How to Use This Matrix

  1. List everything currently on your plate before filling the quadrants. Write it out somewhere first - a separate sheet, a list on your phone. Then assign each item to a quadrant. If you fill quadrants as you think of things, you’ll populate Quadrant 1 first and forget what belongs in 2 and 3.
  2. Apply both criteria to each item. Don’t sort by urgency alone. Ask: is this actually important to my goals, or just loud? A task can be loud without being important.
  3. Quadrant 2 is where your leverage is. Spend real time here. These are the items that prevent future crises and build the capabilities you need. If it’s empty, that’s a signal.
  4. Quadrant 3 is the delegation audit. Not “should I do this” but “who else could do this, and what would I need to set up for that to work?”
  5. Complete the delegation section at the bottom. It turns an analysis exercise into an action decision. The matrix without the delegation question is just categorization.

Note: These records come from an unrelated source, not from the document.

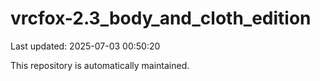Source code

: # vrcfox-2.3_body_and_cloth_edition

Last updated: 2025-07-03 00:50:20

This repository is automatically maintained.
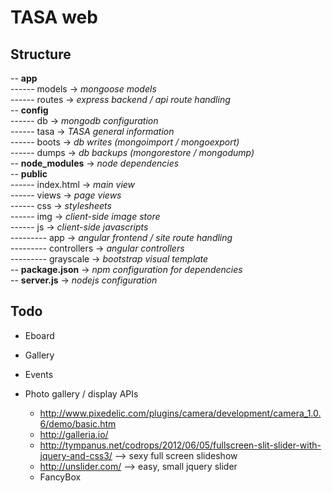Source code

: TASA web  
=======
Structure  
---------
-- **app**  
------ models 			-> *mongoose models*  
------ routes 			-> *express backend / api route handling*  
-- **config**  
------ db 				-> *mongodb configuration*   
------ tasa 			-> *TASA general information*  
------ boots 			-> *db writes (mongoimport / mongoexport)*  
------ dumps 			-> *db backups (mongorestore / mongodump)*  
-- **node_modules** 	-> *node dependencies*  
-- **public**  
------ index.html 		-> *main view*  
------ views			-> *page views*  
------ css 				-> *stylesheets*  
------ img 				-> *client-side image store*  
------ js 				-> *client-side javascripts*  
--------- app 			-> *angular frontend / site route handling*  
--------- controllers 	-> *angular controllers*   
--------- grayscale  	-> *bootstrap visual template*  
-- **package.json**		-> *npm configuration for dependencies*  
-- **server.js**		-> *nodejs configuration*  

Todo
-----
* Eboard
* Gallery
* Events

* Photo gallery / display APIs
  - http://www.pixedelic.com/plugins/camera/development/camera_1.0.6/demo/basic.htm
  - http://galleria.io/
  - http://tympanus.net/codrops/2012/06/05/fullscreen-slit-slider-with-jquery-and-css3/ --> sexy full screen slideshow
  - http://unslider.com/ --> easy, small jquery slider
  - FancyBox

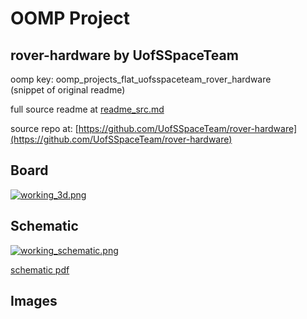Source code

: # OOMP Project  
## rover-hardware  by UofSSpaceTeam  
  
oomp key: oomp_projects_flat_uofsspaceteam_rover_hardware  
(snippet of original readme)  
  
  
  full source readme at [readme_src.md](readme_src.md)  
  
source repo at: [https://github.com/UofSSpaceTeam/rover-hardware](https://github.com/UofSSpaceTeam/rover-hardware)  
## Board  
  
[![working_3d.png](working_3d_600.png)](working_3d.png)  
## Schematic  
  
[![working_schematic.png](working_schematic_600.png)](working_schematic.png)  
  
[schematic pdf](working_schematic.pdf)  
## Images  
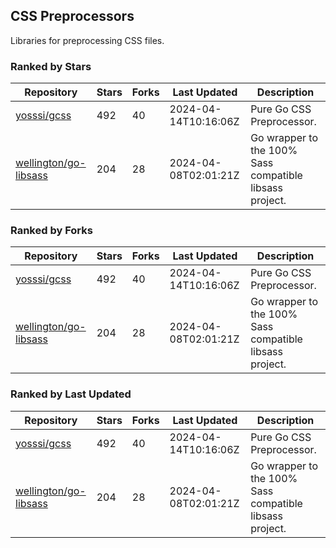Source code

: ## CSS Preprocessors

Libraries for preprocessing CSS files.

### Ranked by Stars

| Repository | Stars | Forks | Last Updated | Description | 
|------------|-------|-------|--------------|-------------|
| [yosssi/gcss](https://github.com/yosssi/gcss) | 492 | 40 | 2024-04-14T10:16:06Z |  Pure Go CSS Preprocessor. |
| [wellington/go-libsass](https://github.com/wellington/go-libsass) | 204 | 28 | 2024-04-08T02:01:21Z |  Go wrapper to the 100% Sass compatible libsass project. |

### Ranked by Forks

| Repository | Stars | Forks | Last Updated | Description | 
|------------|-------|-------|--------------|-------------|
| [yosssi/gcss](https://github.com/yosssi/gcss) | 492 | 40 | 2024-04-14T10:16:06Z |  Pure Go CSS Preprocessor. |
| [wellington/go-libsass](https://github.com/wellington/go-libsass) | 204 | 28 | 2024-04-08T02:01:21Z |  Go wrapper to the 100% Sass compatible libsass project. |

### Ranked by Last Updated

| Repository | Stars | Forks | Last Updated | Description | 
|------------|-------|-------|--------------|-------------|
| [yosssi/gcss](https://github.com/yosssi/gcss) | 492 | 40 | 2024-04-14T10:16:06Z |  Pure Go CSS Preprocessor. |
| [wellington/go-libsass](https://github.com/wellington/go-libsass) | 204 | 28 | 2024-04-08T02:01:21Z |  Go wrapper to the 100% Sass compatible libsass project. |


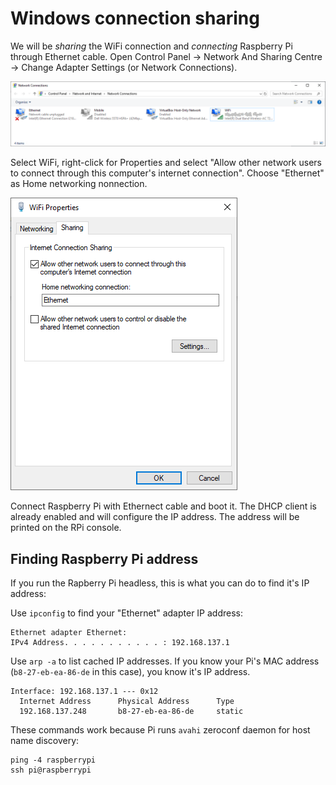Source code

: Windows connection sharing
==========================

We will be _sharing_ the WiFi connection and _connecting_ Raspberry Pi through Ethernet cable. Open Control Panel &rarr; Network And Sharing Centre &rarr; Change Adapter Settings (or Network Connections).

![Network Connections](win-network-adapters.png)

Select WiFi, right-click for Properties and select "Allow other network users to connect through this computer's internet connection". Choose "Ethernet" as Home networking nonnection.

![WiFi Properties](win-wifi-properties.png)

Connect Raspberry Pi with Ethernect cable and boot it. The DHCP client is already enabled and will configure the IP address. The address will be printed on the RPi console.

Finding Raspberry Pi address
----------------------------

If you run the Rapberry Pi headless, this is what you can do to find it's IP address:

Use `ipconfig` to find your "Ethernet" adapter IP address:

    Ethernet adapter Ethernet:
    IPv4 Address. . . . . . . . . . . : 192.168.137.1

Use `arp -a` to list cached IP addresses. If you know your Pi's MAC address (`b8-27-eb-ea-86-de` in this case), you know it's IP address.

    Interface: 192.168.137.1 --- 0x12
      Internet Address      Physical Address      Type
      192.168.137.248       b8-27-eb-ea-86-de     static

These commands work because Pi runs `avahi` zeroconf daemon for host name discovery:

    ping -4 raspberrypi
    ssh pi@raspberrypi
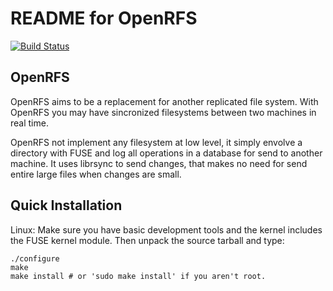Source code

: README for OpenRFS
==================
[![Build Status](https://travis-ci.org/frincon/openrfs.png?branch=master)](https://travis-ci.org/frincon/openrfs)

OpenRFS
-------
OpenRFS aims to be a replacement for another replicated file system. With OpenRFS you may have sincronized filesystems 
between two machines in real time.

OpenRFS not implement any filesystem at low level, it simply envolve a directory with FUSE and log all operations
in a database for send to another machine. It uses librsync to send changes, that makes no need for send entire
large files when changes are small.


Quick Installation
------------------

Linux: Make sure you have basic development tools and the kernel includes 
the FUSE kernel module. Then unpack the source tarball and type:

    ./configure
    make
    make install # or 'sudo make install' if you aren't root.
  

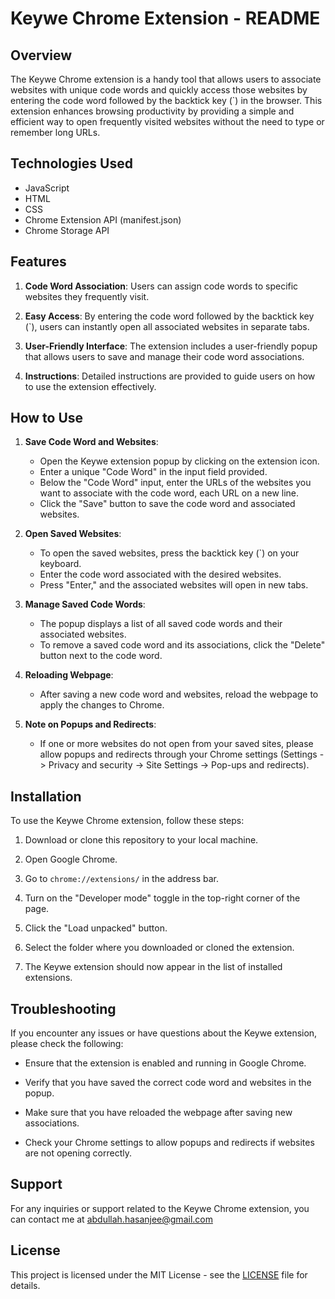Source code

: # Keywe Chrome Extension - README

## Overview

The Keywe Chrome extension is a handy tool that allows users to associate websites with unique code words and quickly access those websites by entering the code word followed by the backtick key (`) in the browser. This extension enhances browsing productivity by providing a simple and efficient way to open frequently visited websites without the need to type or remember long URLs.

## Technologies Used

- JavaScript
- HTML
- CSS
- Chrome Extension API (manifest.json)
- Chrome Storage API

## Features

1. **Code Word Association**: Users can assign code words to specific websites they frequently visit.

2. **Easy Access**: By entering the code word followed by the backtick key (`), users can instantly open all associated websites in separate tabs.

3. **User-Friendly Interface**: The extension includes a user-friendly popup that allows users to save and manage their code word associations.

4. **Instructions**: Detailed instructions are provided to guide users on how to use the extension effectively.

## How to Use

1. **Save Code Word and Websites**:
   - Open the Keywe extension popup by clicking on the extension icon.
   - Enter a unique "Code Word" in the input field provided.
   - Below the "Code Word" input, enter the URLs of the websites you want to associate with the code word, each URL on a new line.
   - Click the "Save" button to save the code word and associated websites.

2. **Open Saved Websites**:
   - To open the saved websites, press the backtick key (`) on your keyboard.
   - Enter the code word associated with the desired websites.
   - Press "Enter," and the associated websites will open in new tabs.

3. **Manage Saved Code Words**:
   - The popup displays a list of all saved code words and their associated websites.
   - To remove a saved code word and its associations, click the "Delete" button next to the code word.

4. **Reloading Webpage**:
   - After saving a new code word and websites, reload the webpage to apply the changes to Chrome.

5. **Note on Popups and Redirects**:
   - If one or more websites do not open from your saved sites, please allow popups and redirects through your Chrome settings (Settings -> Privacy and security -> Site Settings -> Pop-ups and redirects).

## Installation

To use the Keywe Chrome extension, follow these steps:

1. Download or clone this repository to your local machine.

2. Open Google Chrome.

3. Go to `chrome://extensions/` in the address bar.

4. Turn on the "Developer mode" toggle in the top-right corner of the page.

5. Click the "Load unpacked" button.

6. Select the folder where you downloaded or cloned the extension.

7. The Keywe extension should now appear in the list of installed extensions.

## Troubleshooting

If you encounter any issues or have questions about the Keywe extension, please check the following:

- Ensure that the extension is enabled and running in Google Chrome.

- Verify that you have saved the correct code word and websites in the popup.

- Make sure that you have reloaded the webpage after saving new associations.

- Check your Chrome settings to allow popups and redirects if websites are not opening correctly.

## Support

For any inquiries or support related to the Keywe Chrome extension, you can contact me at abdullah.hasanjee@gmail.com

## License

This project is licensed under the MIT License - see the [LICENSE](LICENSE) file for details.
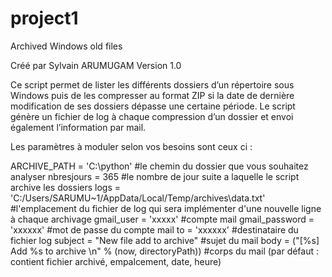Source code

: # project1
Archived Windows old files

Créé par Sylvain ARUMUGAM
Version 1.0

Ce script permet de lister les différents dossiers d’un répertoire sous Windows 
puis de les compresser au format ZIP si la date de dernière modification de ses dossiers dépasse une certaine période.
Le script génère un fichier de log à chaque compression d’un dossier et envoi également l’information par mail.

Les paramètres à moduler selon vos besoins sont ceux ci :

ARCHIVE_PATH = 'C:\python' 												#le chemin du dossier que vous souhaitez analyser
nbresjours = 365														#le nombre de jour suite a laquelle le script archive les dossiers
logs = 'C:/Users/SARUMU~1/AppData/Local/Temp/archives\data.txt'			#l'emplacement du fichier de log qui sera implémenter d'une nouvelle ligne à chaque archivage
gmail_user = 'xxxxx'													#compte mail 
gmail_password = 'xxxxxx'												#mot de passe du compte mail
to = 'xxxxxx'															#destinataire du fichier log
subject = "New file add to archive"										#sujet du mail
body = ("[%s] Add %s to archive \n" % (now, directoryPath))				#corps du mail (par défaut : contient fichier archivé, empalcement, date, heure)



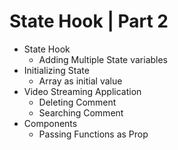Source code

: # State Hook | Part 2 

- State Hook
  - Adding Multiple State variables
- Initializing State
  - Array as initial value
- Video Streaming Application
  - Deleting Comment
  - Searching Comment
- Components
  - Passing Functions as Prop

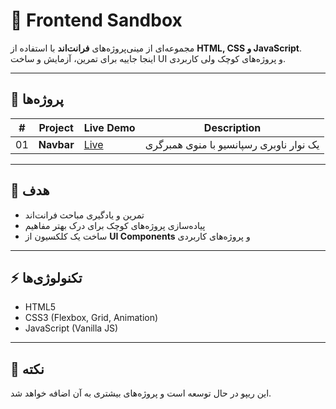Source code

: # 🚀 Frontend Sandbox

مجموعه‌ای از مینی‌پروژه‌های **فرانت‌اند** با استفاده از **HTML, CSS و JavaScript**.  
اینجا جاییه برای تمرین، آزمایش و ساخت UI و پروژه‌های کوچک ولی کاربردی.

---

## 📂 پروژه‌ها

| #   | Project    | Live Demo | Description                             |
| --- | ---------- | --------- | --------------------------------------- |
| 01  | **Navbar** | [Live]()  | یک نوار ناوبری رسپانسیو با منوی همبرگری |

---

## 🎯 هدف

- تمرین و یادگیری مباحث فرانت‌اند
- پیاده‌سازی پروژه‌های کوچک برای درک بهتر مفاهیم
- ساخت یک کلکسیون از **UI Components** و پروژه‌های کاربردی

---

## ⚡️ تکنولوژی‌ها

- HTML5
- CSS3 (Flexbox, Grid, Animation)
- JavaScript (Vanilla JS)

---

## 📌 نکته

این ریپو در حال توسعه است و پروژه‌های بیشتری به آن اضافه خواهد شد.
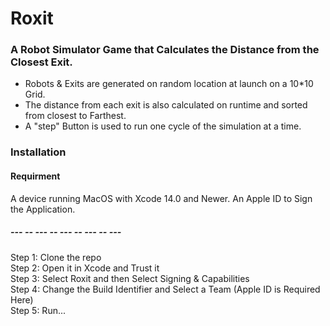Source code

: # Roxit
### A Robot Simulator Game that Calculates the Distance from the Closest Exit.

- Robots & Exits are generated on random location at launch on a 10*10 Grid.
- The distance from each exit is also calculated on runtime and sorted from closest to Farthest.
- A "step" Button is used to run one cycle of the simulation at a time.

### Installation
#### Requirment
A device running MacOS with Xcode 14.0 and Newer.
An Apple ID to Sign the Application.
##### --- -- --- -- --- -- --- -- ---
Step 1: Clone the repo\
Step 2: Open it in Xcode and Trust it\
Step 3: Select Roxit and then Select Signing & Capabilities\
Step 4: Change the Build Identifier and Select a Team (Apple ID is Required Here)\
Step 5: Run...
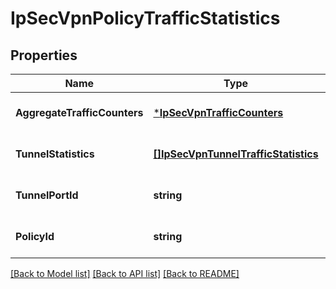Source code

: # IpSecVpnPolicyTrafficStatistics

## Properties
Name | Type | Description | Notes
------------ | ------------- | ------------- | -------------
**AggregateTrafficCounters** | [***IpSecVpnTrafficCounters**](IPSecVPNTrafficCounters.md) |  | [optional] [default to null]
**TunnelStatistics** | [**[]IpSecVpnTunnelTrafficStatistics**](IPSecVPNTunnelTrafficStatistics.md) | Tunnel statistics. | [optional] [default to null]
**TunnelPortId** | **string** | Tunnel port identifier. | [optional] [default to null]
**PolicyId** | **string** | Policy Identifier. | [optional] [default to null]

[[Back to Model list]](../README.md#documentation-for-models) [[Back to API list]](../README.md#documentation-for-api-endpoints) [[Back to README]](../README.md)

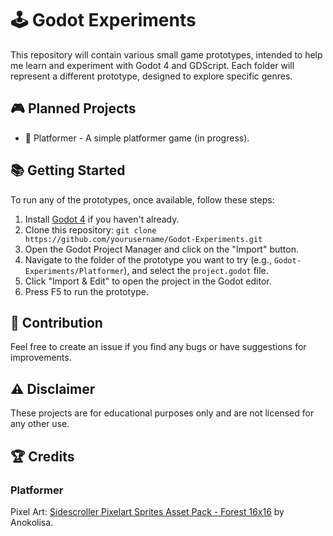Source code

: # 🕹️ Godot Experiments

This repository will contain various small game prototypes, intended to help me learn and experiment with Godot 4 and GDScript. Each folder will represent a different prototype, designed to explore specific genres.

## 🎮 Planned Projects

- 🚀 Platformer - A simple platformer game (in progress).

## 📚 Getting Started

To run any of the prototypes, once available, follow these steps:

1. Install [Godot 4](https://godotengine.org/download) if you haven't already.
2. Clone this repository: `git clone https://github.com/yourusername/Godot-Experiments.git`
3. Open the Godot Project Manager and click on the "Import" button.
4. Navigate to the folder of the prototype you want to try (e.g., `Godot-Experiments/Platformer`), and select the `project.godot` file.
5. Click "Import & Edit" to open the project in the Godot editor.
6. Press F5 to run the prototype.

## 🤝 Contribution

Feel free to create an issue if you find any bugs or have suggestions for improvements.

## ⚠️ Disclaimer

These projects are for educational purposes only and are not licensed for any other use.

## 🏆 Credits

### Platformer

Pixel Art: [Sidescroller Pixelart Sprites Asset Pack - Forest 16x16](https://anokolisa.itch.io/sidescroller-pixelart-sprites-asset-pack-forest-16x16) by Anokolisa.

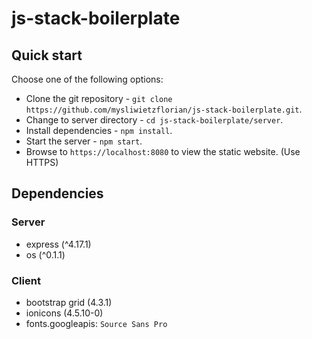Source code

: # js-stack-boilerplate

## Quick start

Choose one of the following options:

- Clone the git repository - `git clone https://github.com/mysliwietzflorian/js-stack-boilerplate.git`.
- Change to server directory - `cd js-stack-boilerplate/server`.
- Install dependencies - `npm install`.
- Start the server - `npm start`.
- Browse to `https://localhost:8080` to view the static website. (Use HTTPS)

## Dependencies

### Server
- express (^4.17.1)
- os (^0.1.1)

### Client
- bootstrap grid (4.3.1)
- ionicons (4.5.10-0)
- fonts.googleapis: `Source Sans Pro`
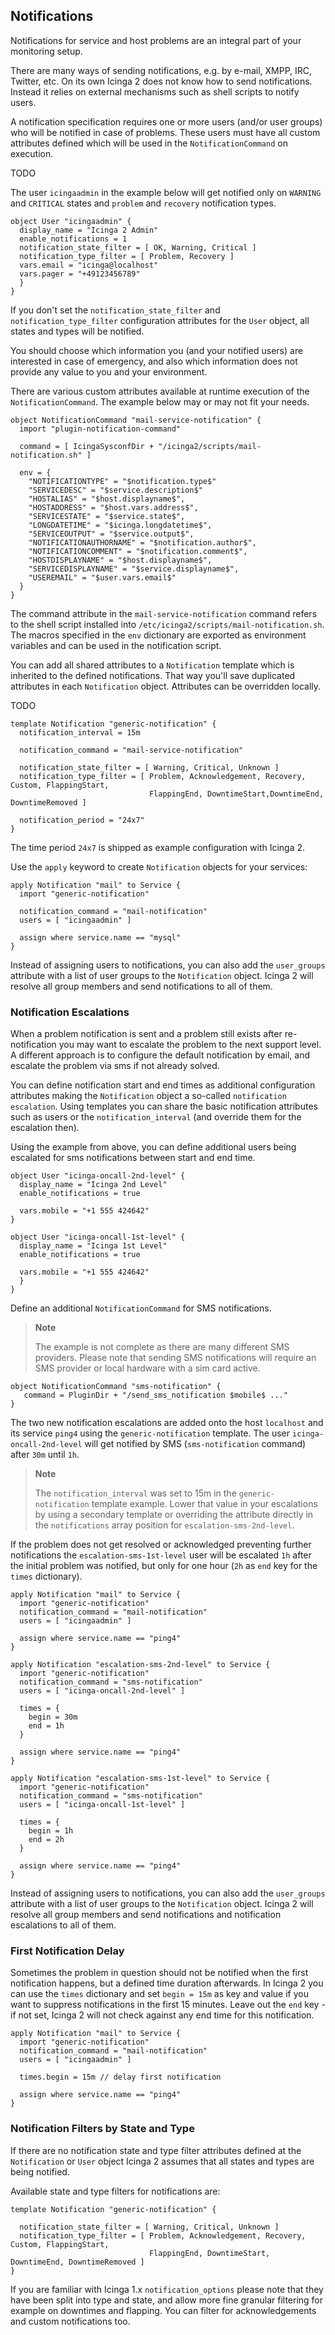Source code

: ## <a id="notifications"></a> Notifications

Notifications for service and host problems are an integral part of your
monitoring setup.

There are many ways of sending notifications, e.g. by e-mail, XMPP,
IRC, Twitter, etc. On its own Icinga 2 does not know how to send notifications.
Instead it relies on external mechanisms such as shell scripts to notify users.

A notification specification requires one or more users (and/or user groups)
who will be notified in case of problems. These users must have all custom
attributes defined which will be used in the `NotificationCommand` on execution.

TODO

The user `icingaadmin` in the example below will get notified only on `WARNING` and
`CRITICAL` states and `problem` and `recovery` notification types.
    
    object User "icingaadmin" {
      display_name = "Icinga 2 Admin"
      enable_notifications = 1
      notification_state_filter = [ OK, Warning, Critical ]
      notification_type_filter = [ Problem, Recovery ]
      vars.email = "icinga@localhost"
      vars.pager = "+49123456789"
      }
    }

If you don't set the `notification_state_filter` and `notification_type_filter`
configuration attributes for the `User` object, all states and types will be
notified.

You should choose which information you (and your notified users) are interested in
case of emergency, and also which information does not provide any value to you and
your environment.

There are various custom attributes available at runtime execution of the
`NotificationCommand`. The example below may or may not fit your needs.

    object NotificationCommand "mail-service-notification" {
      import "plugin-notification-command"

      command = [ IcingaSysconfDir + "/icinga2/scripts/mail-notification.sh" ]

      env = {
        "NOTIFICATIONTYPE" = "$notification.type$"
        "SERVICEDESC" = "$service.description$"
        "HOSTALIAS" = "$host.displayname$",
        "HOSTADDRESS" = "$host.vars.address$",
        "SERVICESTATE" = "$service.state$",
        "LONGDATETIME" = "$icinga.longdatetime$",
        "SERVICEOUTPUT" = "$service.output$",
        "NOTIFICATIONAUTHORNAME" = "$notification.author$",
        "NOTIFICATIONCOMMENT" = "$notification.comment$",
    	"HOSTDISPLAYNAME" = "$host.displayname$",
        "SERVICEDISPLAYNAME" = "$service.displayname$",
        "USEREMAIL" = "$user.vars.email$"
      }
    }

The command attribute in the `mail-service-notification` command refers to the
shell script installed into `/etc/icinga2/scripts/mail-notification.sh`.
The macros specified in the `env` dictionary are exported as environment
variables and can be used in the notification script.

You can add all shared attributes to a `Notification` template which is inherited
to the defined notifications. That way you'll save duplicated attributes in each
`Notification` object. Attributes can be overridden locally. 

TODO

    template Notification "generic-notification" {
      notification_interval = 15m
    
      notification_command = "mail-service-notification"
  
      notification_state_filter = [ Warning, Critical, Unknown ]
      notification_type_filter = [ Problem, Acknowledgement, Recovery, Custom, FlappingStart,
                                   FlappingEnd, DowntimeStart,DowntimeEnd, DowntimeRemoved ]
  
      notification_period = "24x7"
    }
    
The time period `24x7` is shipped as example configuration with Icinga 2.

Use the `apply` keyword to create `Notification` objects for your services:

    apply Notification "mail" to Service {
      import "generic-notification"
  
      notification_command = "mail-notification"
      users = [ "icingaadmin" ]

      assign where service.name == "mysql"
    }
    
Instead of assigning users to notifications, you can also add the `user_groups`
attribute with a list of user groups to the `Notification` object. Icinga 2 will
resolve all group members and send notifications to all of them.

### <a id="notification-escalations"></a> Notification Escalations

When a problem notification is sent and a problem still exists after re-notification
you may want to escalate the problem to the next support level. A different approach
is to configure the default notification by email, and escalate the problem via sms
if not already solved.

You can define notification start and end times as additional configuration
attributes making the `Notification` object a so-called `notification escalation`.
Using templates you can share the basic notification attributes such as users or the
`notification_interval` (and override them for the escalation then).

Using the example from above, you can define additional users being escalated for sms
notifications between start and end time.

    object User "icinga-oncall-2nd-level" {
      display_name = "Icinga 2nd Level"
      enable_notifications = true

      vars.mobile = "+1 555 424642"
    }
    
    object User "icinga-oncall-1st-level" {
      display_name = "Icinga 1st Level"
      enable_notifications = true

      vars.mobile = "+1 555 424642"
      }
    }
    
Define an additional `NotificationCommand` for SMS notifications.

> **Note**
>
> The example is not complete as there are many different SMS providers.
> Please note that sending SMS notifications will require an SMS provider
> or local hardware with a sim card active.

    object NotificationCommand "sms-notification" {
       command = PluginDir + "/send_sms_notification $mobile$ ..."
    }
    
The two new notification escalations are added onto the host `localhost`
and its service `ping4` using the `generic-notification` template.
The user `icinga-oncall-2nd-level` will get notified by SMS (`sms-notification`
command) after `30m` until `1h`.

> **Note**
>
> The `notification_interval` was set to 15m in the `generic-notification`
> template example. Lower that value in your escalations by using a secondary
> template or overriding the attribute directly in the `notifications` array
> position for `escalation-sms-2nd-level`.

If the problem does not get resolved or acknowledged preventing further notifications
the `escalation-sms-1st-level` user will be escalated `1h` after the initial problem was
notified, but only for one hour (`2h` as `end` key for the `times` dictionary). 

    apply Notification "mail" to Service {
      import "generic-notification"
      notification_command = "mail-notification"
      users = [ "icingaadmin" ]
  
      assign where service.name == "ping4"
    }

    apply Notification "escalation-sms-2nd-level" to Service {
      import "generic-notification"
      notification_command = "sms-notification"
      users = [ "icinga-oncall-2nd-level" ]
          
      times = {
        begin = 30m
        end = 1h
      }

      assign where service.name == "ping4"
    }

    apply Notification "escalation-sms-1st-level" to Service {
      import "generic-notification"
      notification_command = "sms-notification"
      users = [ "icinga-oncall-1st-level" ]
          
      times = {
        begin = 1h
        end = 2h
      }

      assign where service.name == "ping4"
    }        
    
Instead of assigning users to notifications, you can also add the `user_groups`
attribute with a list of user groups to the `Notification` object. Icinga 2 will
resolve all group members and send notifications and notification escalations to
all of them.

### <a id="first-notification-delay"></a> First Notification Delay

Sometimes the problem in question should not be notified when the first notification
happens, but a defined time duration afterwards. In Icinga 2 you can use the `times`
dictionary and set `begin = 15m` as key and value if you want to suppress notifications
in the first 15 minutes. Leave out the `end` key - if not set, Icinga 2 will not check against any
end time for this notification.

    apply Notification "mail" to Service {
      import "generic-notification"
      notification_command = "mail-notification"
      users = [ "icingaadmin" ]
          
      times.begin = 15m // delay first notification

      assign where service.name == "ping4"
    }
    
### <a id="notification-filters-state-type"></a> Notification Filters by State and Type

If there are no notification state and type filter attributes defined at the `Notification`
or `User` object Icinga 2 assumes that all states and types are being notified.

Available state and type filters for notifications are:

    template Notification "generic-notification" {
  
      notification_state_filter = [ Warning, Critical, Unknown ]
      notification_type_filter = [ Problem, Acknowledgement, Recovery, Custom, FlappingStart,
                                   FlappingEnd, DowntimeStart, DowntimeEnd, DowntimeRemoved ]
    }

If you are familiar with Icinga 1.x `notification_options` please note that they have been split
into type and state, and allow more fine granular filtering for example on downtimes and flapping.
You can filter for acknowledgements and custom notifications too.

Eisenhower Priority Matrix

Important + Urgent
Do First
Important + Not Urgent
Schedule It
Not Important + Urgent
Delegate
Not Important + Not Urgent
Eliminate

Which areas can be delegated?

Before Your Next Session

One more thing to sit with:

Look at Quadrant 3. What’s been there for more than two weeks? What has kept it on your list rather than someone else’s?

The answer is usually one of three things: the task doesn’t have a clear owner, the person who could own it hasn’t been set up to do it, or there’s an implicit belief that only you can do it well enough. All three are worth examining. The first two are systems problems. The third is a leadership development question.